▸ **PROBLEM TO WORK ON**
Nothing in the records may be altered, so transcribe them exactly.

Collected data
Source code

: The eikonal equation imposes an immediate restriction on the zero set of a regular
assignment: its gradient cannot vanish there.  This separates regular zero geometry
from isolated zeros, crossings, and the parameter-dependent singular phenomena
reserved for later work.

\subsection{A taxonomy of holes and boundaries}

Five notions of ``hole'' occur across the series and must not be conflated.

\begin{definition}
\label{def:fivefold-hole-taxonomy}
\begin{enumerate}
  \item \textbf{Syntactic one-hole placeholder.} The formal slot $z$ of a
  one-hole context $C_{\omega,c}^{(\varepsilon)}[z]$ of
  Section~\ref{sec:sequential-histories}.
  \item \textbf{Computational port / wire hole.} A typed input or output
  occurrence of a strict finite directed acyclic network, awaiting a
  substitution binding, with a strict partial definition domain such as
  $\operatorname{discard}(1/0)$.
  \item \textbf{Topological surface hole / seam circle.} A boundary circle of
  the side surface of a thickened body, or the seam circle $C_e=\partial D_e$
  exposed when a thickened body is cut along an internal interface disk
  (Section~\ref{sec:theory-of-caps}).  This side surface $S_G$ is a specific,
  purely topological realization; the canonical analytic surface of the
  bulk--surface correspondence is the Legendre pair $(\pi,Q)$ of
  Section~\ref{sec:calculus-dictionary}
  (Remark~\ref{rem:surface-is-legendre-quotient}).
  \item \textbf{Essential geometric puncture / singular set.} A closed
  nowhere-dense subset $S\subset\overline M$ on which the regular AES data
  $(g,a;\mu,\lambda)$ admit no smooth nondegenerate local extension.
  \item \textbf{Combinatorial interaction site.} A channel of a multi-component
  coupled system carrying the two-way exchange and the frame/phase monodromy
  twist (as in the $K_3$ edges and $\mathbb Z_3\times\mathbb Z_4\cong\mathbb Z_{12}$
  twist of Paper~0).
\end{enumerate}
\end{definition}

▸ **RESPONSE**
Source code

: The eikonal equation imposes an immediate restriction on the zero set of a regular
assignment: its gradient cannot vanish there.  This separates regular zero geometry
from isolated zeros, crossings, and the parameter-dependent singular phenomena
reserved for later work.

\subsection{A taxonomy of holes and boundaries}

Five notions of ``hole'' occur across the series and must not be conflated.

\begin{definition}
\label{def:fivefold-hole-taxonomy}
\begin{enumerate}
  \item \textbf{Syntactic one-hole placeholder.} The formal slot $z$ of a
  one-hole context $C_{\omega,c}^{(\varepsilon)}[z]$ of
  Section~\ref{sec:sequential-histories}.
  \item \textbf{Computational port / wire hole.} A typed input or output
  occurrence of a strict finite directed acyclic network, awaiting a
  substitution binding, with a strict partial definition domain such as
  $\operatorname{discard}(1/0)$.
  \item \textbf{Topological surface hole / seam circle.} A boundary circle of
  the side surface of a thickened body, or the seam circle $C_e=\partial D_e$
  exposed when a thickened body is cut along an internal interface disk
  (Section~\ref{sec:theory-of-caps}).  This side surface $S_G$ is a specific,
  purely topological realization; the canonical analytic surface of the
  bulk--surface correspondence is the Legendre pair $(\pi,Q)$ of
  Section~\ref{sec:calculus-dictionary}
  (Remark~\ref{rem:surface-is-legendre-quotient}).
  \item \textbf{Essential geometric puncture / singular set.} A closed
  nowhere-dense subset $S\subset\overline M$ on which the regular AES data
  $(g,a;\mu,\lambda)$ admit no smooth nondegenerate local extension.
  \item \textbf{Combinatorial interaction site.} A channel of a multi-component
  coupled system carrying the two-way exchange and the frame/phase monodromy
  twist (as in the $K_3$ edges and $\mathbb Z_3\times\mathbb Z_4\cong\mathbb Z_{12}$
  twist of Paper~0).
\end{enumerate}
\end{definition}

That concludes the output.